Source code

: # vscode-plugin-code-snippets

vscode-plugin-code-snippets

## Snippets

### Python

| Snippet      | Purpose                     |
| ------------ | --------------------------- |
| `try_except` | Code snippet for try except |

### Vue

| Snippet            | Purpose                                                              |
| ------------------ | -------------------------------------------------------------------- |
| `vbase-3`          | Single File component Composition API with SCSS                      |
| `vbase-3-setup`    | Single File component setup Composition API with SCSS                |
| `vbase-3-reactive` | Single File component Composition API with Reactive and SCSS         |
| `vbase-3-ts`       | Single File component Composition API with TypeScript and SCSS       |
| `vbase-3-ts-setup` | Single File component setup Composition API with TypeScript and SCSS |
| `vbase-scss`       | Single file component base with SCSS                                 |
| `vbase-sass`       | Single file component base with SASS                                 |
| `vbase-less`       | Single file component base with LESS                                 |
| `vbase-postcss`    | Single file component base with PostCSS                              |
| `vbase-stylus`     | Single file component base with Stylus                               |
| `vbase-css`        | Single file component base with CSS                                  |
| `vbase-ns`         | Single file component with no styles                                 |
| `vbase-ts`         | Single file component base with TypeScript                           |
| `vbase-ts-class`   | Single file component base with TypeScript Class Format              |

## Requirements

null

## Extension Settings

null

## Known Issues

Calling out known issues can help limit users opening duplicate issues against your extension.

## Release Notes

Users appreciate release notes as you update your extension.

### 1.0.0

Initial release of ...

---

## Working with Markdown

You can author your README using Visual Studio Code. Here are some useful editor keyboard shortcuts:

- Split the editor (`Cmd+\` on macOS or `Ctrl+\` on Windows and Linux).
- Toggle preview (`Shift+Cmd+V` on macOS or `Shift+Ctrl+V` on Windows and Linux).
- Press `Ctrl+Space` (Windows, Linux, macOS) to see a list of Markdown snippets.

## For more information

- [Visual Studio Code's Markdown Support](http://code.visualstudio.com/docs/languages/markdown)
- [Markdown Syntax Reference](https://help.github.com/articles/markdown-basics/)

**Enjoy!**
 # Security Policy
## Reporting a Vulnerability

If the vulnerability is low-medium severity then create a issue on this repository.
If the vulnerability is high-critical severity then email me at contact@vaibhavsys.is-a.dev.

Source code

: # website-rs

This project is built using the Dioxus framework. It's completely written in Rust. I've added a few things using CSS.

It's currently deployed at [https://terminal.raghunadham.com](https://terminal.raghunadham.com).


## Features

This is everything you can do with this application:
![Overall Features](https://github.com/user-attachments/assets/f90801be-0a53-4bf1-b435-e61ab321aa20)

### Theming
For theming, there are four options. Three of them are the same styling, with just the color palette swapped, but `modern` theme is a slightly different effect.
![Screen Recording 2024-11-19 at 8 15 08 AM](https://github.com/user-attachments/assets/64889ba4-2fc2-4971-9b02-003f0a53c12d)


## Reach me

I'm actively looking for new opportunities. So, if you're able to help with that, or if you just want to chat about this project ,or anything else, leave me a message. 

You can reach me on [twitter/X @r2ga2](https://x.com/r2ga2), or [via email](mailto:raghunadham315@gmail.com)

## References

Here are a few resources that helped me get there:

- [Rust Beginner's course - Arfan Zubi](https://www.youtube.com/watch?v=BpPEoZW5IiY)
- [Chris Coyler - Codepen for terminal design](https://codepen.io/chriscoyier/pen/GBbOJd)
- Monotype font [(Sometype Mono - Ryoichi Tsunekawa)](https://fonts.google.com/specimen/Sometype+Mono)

- Prompt -
From the entries above, restate word for word the lines from the line containing "API with Reactive" to the line containing "base with CSS", both ends included, and nothing more.

- Answer space -
| `vbase-3-reactive` | Single File component Composition API with Reactive and SCSS         |
| `vbase-3-ts`       | Single File component Composition API with TypeScript and SCSS       |
| `vbase-3-ts-setup` | Single File component setup Composition API with TypeScript and SCSS |
| `vbase-scss`       | Single file component base with SCSS                                 |
| `vbase-sass`       | Single file component base with SASS                                 |
| `vbase-less`       | Single file component base with LESS                                 |
| `vbase-postcss`    | Single file component base with PostCSS                              |
| `vbase-stylus`     | Single file component base with Stylus                               |
| `vbase-css`        | Single file component base with CSS                                  |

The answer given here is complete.